Keynes reminds us that excessive herd behavior often takes over markets, leading to unsustainable outcomes. In insights that have been confirmed since, he observed: “worldly wisdom teaches that it is better for reputation to fail conventionally than to succeed unconventionally.” Minsky went further in demonstrating how stability ends up breeding instability.

Contrary to Smith, Keynes and Minsky suggest that, in certain circumstances, what appears rational and beneficial for the individual may not be so for society as a whole. At some point, financial stability becomes too much of a good thing, because it encourages excessive and ultimately irresponsible risk taking by individuals and institutions. In the process, the economic system and, therefore, collective interest are threatened.

While we would all like to believe that enlightened self-interest will automatically stop the current Adam Smith phase from morphing into Hyman Minsky’s, we would be foolish to do so. Misaligned financial incentives, classic principal-agent problems and hubris all tend to get into the way. So does the unwillingness, or inability, of investors to lower their return objectives in response to market valuations that may already be too high. Instead, investors increase their leverage and risk tolerance.

Rather than act in self-correcting fashion and risk being too early, many market participants are waiting for overwhelming evidence of a sustained turn in the market – even though by the time that happens it is unreasonable to expect they will all be able to exit in a timely or orderly fashion. So investors continue to circle around the punch bowl at the risk party and only their hosts, the public sector, can play the role of the sober adult. Yet most governments today have fewer tools at their disposal to perform that function effectively.

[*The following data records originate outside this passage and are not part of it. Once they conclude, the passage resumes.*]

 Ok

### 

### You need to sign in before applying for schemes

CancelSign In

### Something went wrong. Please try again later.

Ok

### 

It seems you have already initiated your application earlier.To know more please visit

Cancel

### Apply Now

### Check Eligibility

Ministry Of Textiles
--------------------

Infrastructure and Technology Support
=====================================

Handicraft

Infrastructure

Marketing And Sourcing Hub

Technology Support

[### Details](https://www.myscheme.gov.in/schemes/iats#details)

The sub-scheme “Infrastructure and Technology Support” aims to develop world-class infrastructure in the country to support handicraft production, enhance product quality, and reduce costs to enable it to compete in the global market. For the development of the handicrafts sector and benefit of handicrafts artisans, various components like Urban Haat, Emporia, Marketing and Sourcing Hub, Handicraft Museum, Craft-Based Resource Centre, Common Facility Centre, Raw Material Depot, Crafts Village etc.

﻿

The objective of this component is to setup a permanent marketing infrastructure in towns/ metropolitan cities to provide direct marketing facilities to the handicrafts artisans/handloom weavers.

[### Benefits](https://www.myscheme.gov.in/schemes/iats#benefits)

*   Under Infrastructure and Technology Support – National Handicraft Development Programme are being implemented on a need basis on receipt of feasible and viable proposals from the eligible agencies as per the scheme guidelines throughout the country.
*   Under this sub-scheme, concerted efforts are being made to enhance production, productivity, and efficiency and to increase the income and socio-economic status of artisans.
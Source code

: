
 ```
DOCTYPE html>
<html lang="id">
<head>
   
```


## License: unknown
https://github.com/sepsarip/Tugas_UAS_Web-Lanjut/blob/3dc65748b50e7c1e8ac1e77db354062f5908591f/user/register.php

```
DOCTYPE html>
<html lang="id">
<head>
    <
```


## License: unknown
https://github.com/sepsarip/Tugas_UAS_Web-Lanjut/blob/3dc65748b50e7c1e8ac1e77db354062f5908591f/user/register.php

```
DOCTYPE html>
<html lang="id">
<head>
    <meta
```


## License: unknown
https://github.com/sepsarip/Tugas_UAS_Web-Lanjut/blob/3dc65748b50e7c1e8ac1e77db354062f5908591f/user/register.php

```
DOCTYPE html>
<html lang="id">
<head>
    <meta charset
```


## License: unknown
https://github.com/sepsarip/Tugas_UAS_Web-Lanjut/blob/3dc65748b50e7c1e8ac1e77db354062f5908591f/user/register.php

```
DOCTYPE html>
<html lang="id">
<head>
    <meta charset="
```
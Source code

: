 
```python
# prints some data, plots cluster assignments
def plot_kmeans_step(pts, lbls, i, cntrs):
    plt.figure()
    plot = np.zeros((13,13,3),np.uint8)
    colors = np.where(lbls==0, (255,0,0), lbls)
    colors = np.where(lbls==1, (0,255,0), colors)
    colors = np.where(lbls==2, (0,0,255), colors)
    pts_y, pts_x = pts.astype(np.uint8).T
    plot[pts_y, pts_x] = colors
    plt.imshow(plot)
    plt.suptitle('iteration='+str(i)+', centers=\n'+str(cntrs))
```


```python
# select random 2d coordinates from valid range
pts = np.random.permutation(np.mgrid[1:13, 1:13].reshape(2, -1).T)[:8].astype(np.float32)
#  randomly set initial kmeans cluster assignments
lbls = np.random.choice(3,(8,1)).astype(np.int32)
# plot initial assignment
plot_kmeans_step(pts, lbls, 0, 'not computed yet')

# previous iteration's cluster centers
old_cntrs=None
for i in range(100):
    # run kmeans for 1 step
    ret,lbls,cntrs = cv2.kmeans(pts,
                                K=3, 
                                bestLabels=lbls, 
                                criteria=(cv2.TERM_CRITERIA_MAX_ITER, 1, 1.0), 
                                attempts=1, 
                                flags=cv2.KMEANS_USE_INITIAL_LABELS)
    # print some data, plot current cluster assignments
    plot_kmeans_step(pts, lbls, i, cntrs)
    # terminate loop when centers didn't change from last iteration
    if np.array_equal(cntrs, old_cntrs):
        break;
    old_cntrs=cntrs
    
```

Unlike many past periods of market exuberance, the current one is not associated with a booming global economy. Instead, growth remains sluggish, even after many years of exceptional monetary stimulus. As a result, neither higher interest rates nor tighter fiscal policy can be used to reduce the risks of financial instability; and what would be gained on that front would probably be offset by the detrimental impact on an already-sluggish economic performance. Instead, governments and central banks must rely on two other tools: thorough regulatory and supervisory regimes, and the related ability to offset excessive risk-taking through the tactical use of macro-prudential measures.

The prospects for Adam Smith in this contest depend on the proper use of these two tools, rather than on timely course adjustments by the private sector. I doubt that his disciples -- who believe the invisible hand of the marketplace and self-interested behavior of individuals will always move the economy in a robust direction -- will find this reality reassuring. They certainly shouldn’t.